RECORDS FOR THE TASK -
◆ ◆ ◆ ◆ ◆ ◆ ◆

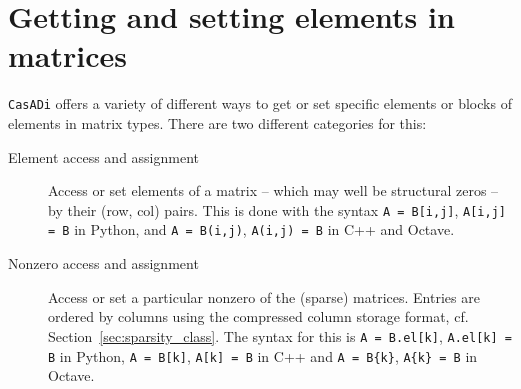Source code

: \documentclass[a4paper,12pt]{book}
\newcommand{\CasADi}{\texttt{CasADi}\xspace}
\begin{document}

\section{Getting and setting elements in matrices} \label{sec:getset}
\CasADi offers a variety of different ways to get or set specific elements or blocks of elements in matrix types. There are two different categories for this:

\begin{description}
\item[Element access and assignment] Access or set elements of a matrix -- which may well be structural zeros --  by their (row, col) pairs. This is done with the syntax \verb|A = B[i,j]|, \verb|A[i,j] = B| in Python, and \verb|A = B(i,j)|, \verb|A(i,j) = B| in C++ and Octave.
\item[Nonzero access and assignment] Access or set a particular nonzero of the (sparse) matrices. Entries are ordered by columns using the compressed column storage format, cf. Section~\ref{sec:sparsity_class}. The syntax for this is \verb|A = B.el[k]|, \verb|A.el[k] = B| in Python, \verb|A = B[k]|, \verb|A[k] = B| in C++ and \verb|A = B{k}|, \verb|A{k} = B| in Octave.
\end{description}
\end{document}

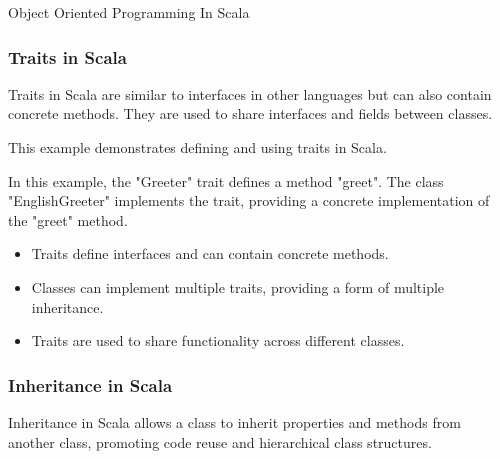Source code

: \begin{notes}{Object Oriented Programming In Scala}
\begin{highlight}
    \end{highlight}
    
    \subsubsection*{Traits in Scala}
    
    Traits in Scala are similar to interfaces in other languages but can also contain concrete methods. They are used to share interfaces and fields between classes.
    
    \begin{highlight}
    
        This example demonstrates defining and using traits in Scala.
    
    
        In this example, the "Greeter" trait defines a method "greet". The class "EnglishGreeter" implements the trait, providing a concrete implementation of the "greet" method.
    
        \begin{itemize}
            \item Traits define interfaces and can contain concrete methods.
            \item Classes can implement multiple traits, providing a form of multiple inheritance.
            \item Traits are used to share functionality across different classes.
        \end{itemize}
    
    \end{highlight}
    
    \subsubsection*{Inheritance in Scala}
    
    Inheritance in Scala allows a class to inherit properties and methods from another class, promoting code reuse and hierarchical class structures.
    

\end{notes}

◆ ◆ ◆ ◆ ◆ ◆ ◆

EXERCISE DETAILS -
What is needed is an exact copy of every entry, with the pictures removed.

ANSWER TO THE PROBLEM -
Source code

: \documentclass[a4paper,12pt]{book}
\newcommand{\CasADi}{\texttt{CasADi}\xspace}
\begin{document}

\section{Getting and setting elements in matrices} \label{sec:getset}
\CasADi offers a variety of different ways to get or set specific elements or blocks of elements in matrix types. There are two different categories for this:

\begin{description}
\item[Element access and assignment] Access or set elements of a matrix -- which may well be structural zeros --  by their (row, col) pairs. This is done with the syntax \verb|A = B[i,j]|, \verb|A[i,j] = B| in Python, and \verb|A = B(i,j)|, \verb|A(i,j) = B| in C++ and Octave.
\item[Nonzero access and assignment] Access or set a particular nonzero of the (sparse) matrices. Entries are ordered by columns using the compressed column storage format, cf. Section~\ref{sec:sparsity_class}. The syntax for this is \verb|A = B.el[k]|, \verb|A.el[k] = B| in Python, \verb|A = B[k]|, \verb|A[k] = B| in C++ and \verb|A = B{k}|, \verb|A{k} = B| in Octave.
\end{description}
\end{document}

Source code

: \begin{notes}{Object Oriented Programming In Scala}
\begin{highlight}
    \end{highlight}
    
    \subsubsection*{Traits in Scala}
    
    Traits in Scala are similar to interfaces in other languages but can also contain concrete methods. They are used to share interfaces and fields between classes.
    
    \begin{highlight}
    
        This example demonstrates defining and using traits in Scala.
    
    
        In this example, the "Greeter" trait defines a method "greet". The class "EnglishGreeter" implements the trait, providing a concrete implementation of the "greet" method.
    
        \begin{itemize}
            \item Traits define interfaces and can contain concrete methods.
            \item Classes can implement multiple traits, providing a form of multiple inheritance.
            \item Traits are used to share functionality across different classes.
        \end{itemize}
    
    \end{highlight}
    
    \subsubsection*{Inheritance in Scala}
    
    Inheritance in Scala allows a class to inherit properties and methods from another class, promoting code reuse and hierarchical class structures.
    

\end{notes}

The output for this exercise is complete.